So weit, so klar. Doch wie sieht es in den verschiedenen Regionen aus? Hat Feinkosthändler Fritz Meier in Augsburg etwa das gleiche Relevanzempfinden wie die in der DDR aufgewachsene Frau Schmidt in Halle und wie das Lehrerehepaar in Frankfurt?
Die überraschende Antwort lautet: Ja (den Sonderfall Opel haben wir schon behandelt). Zwar ist das Informationsinteresse der Leser in den neuen Bundesländern an überregionalen Politik- und Katastrophenthemen etwas geringer als bei den westdeutschen Lesern, doch in Bezug auf die Ereignisthemen, die für den Alltag der Leute eine direkte Bedeutung haben (wir nennen sie „Transferthemen“), zeigen sich kaum Unterschiede – weder in der Gesamtbewertung dieser Themengruppe noch im Ranking der einzelnen Ereignisse: In Halle, Augsburg und Frankfurt ist das Krankenkassenthema top, unter den ersten fünf rangieren auch die PKW-Maut-Drohung, die Bildungsförderung und der Hartz-IV-Streit. Einzig bei den Lesern der Augsburger Allgemeinen besitzt die Kundus-Affäre eine größere Bedeutung, bei den Frankfurtern notabene das Drama um Opel (Näheres siehe Grafiken).
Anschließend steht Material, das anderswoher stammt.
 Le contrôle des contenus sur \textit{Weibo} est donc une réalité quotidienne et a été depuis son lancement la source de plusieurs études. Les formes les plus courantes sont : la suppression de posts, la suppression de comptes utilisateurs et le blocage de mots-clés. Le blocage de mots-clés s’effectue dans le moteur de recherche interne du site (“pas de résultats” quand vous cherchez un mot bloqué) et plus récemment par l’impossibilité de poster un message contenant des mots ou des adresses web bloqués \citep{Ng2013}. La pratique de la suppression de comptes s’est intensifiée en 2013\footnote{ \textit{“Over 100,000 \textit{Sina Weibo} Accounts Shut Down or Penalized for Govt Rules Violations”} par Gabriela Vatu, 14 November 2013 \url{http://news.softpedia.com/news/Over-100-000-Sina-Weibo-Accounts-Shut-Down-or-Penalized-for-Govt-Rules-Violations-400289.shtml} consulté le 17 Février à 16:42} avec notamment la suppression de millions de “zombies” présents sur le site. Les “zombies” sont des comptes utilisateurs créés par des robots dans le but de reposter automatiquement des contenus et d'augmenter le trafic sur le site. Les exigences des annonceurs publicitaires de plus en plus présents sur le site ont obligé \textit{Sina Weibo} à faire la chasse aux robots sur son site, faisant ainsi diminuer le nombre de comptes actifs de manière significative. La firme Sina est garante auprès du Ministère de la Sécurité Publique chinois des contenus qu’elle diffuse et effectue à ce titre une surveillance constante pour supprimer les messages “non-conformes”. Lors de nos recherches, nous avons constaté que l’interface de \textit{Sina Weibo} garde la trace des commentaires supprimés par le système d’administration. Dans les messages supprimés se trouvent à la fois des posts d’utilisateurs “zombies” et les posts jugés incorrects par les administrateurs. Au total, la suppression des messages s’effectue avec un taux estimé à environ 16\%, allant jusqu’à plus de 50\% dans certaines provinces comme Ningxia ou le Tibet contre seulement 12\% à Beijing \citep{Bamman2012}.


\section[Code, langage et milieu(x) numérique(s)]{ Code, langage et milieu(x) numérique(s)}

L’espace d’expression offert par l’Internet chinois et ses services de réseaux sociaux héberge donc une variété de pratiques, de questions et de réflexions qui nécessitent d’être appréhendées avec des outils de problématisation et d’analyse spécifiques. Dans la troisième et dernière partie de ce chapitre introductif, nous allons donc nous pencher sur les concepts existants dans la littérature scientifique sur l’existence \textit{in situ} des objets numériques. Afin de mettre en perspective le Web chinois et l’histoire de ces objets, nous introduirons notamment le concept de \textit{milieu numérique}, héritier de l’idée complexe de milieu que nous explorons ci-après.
Top-Nachrichten aus dem Lokalen
Da es sich hier immer nur um überregionale Nachrichten handelt, könnte der Einwand lauten, dass die Zeitungsleser das lokale Geschehen sowieso für noch wichtiger halten; deshalb seien die wahren Top-Nachrichten die Berichte aus dem Lokalen. Und deshalb sind die Zeitungen gut beraten, wenn sie – wie zum Beispiel die Hessisch-Niedersächsische Allgemeine (HNA) – das Blatt insgesamt umbauen und aus dem ersten Buch einen Lokalbund machen.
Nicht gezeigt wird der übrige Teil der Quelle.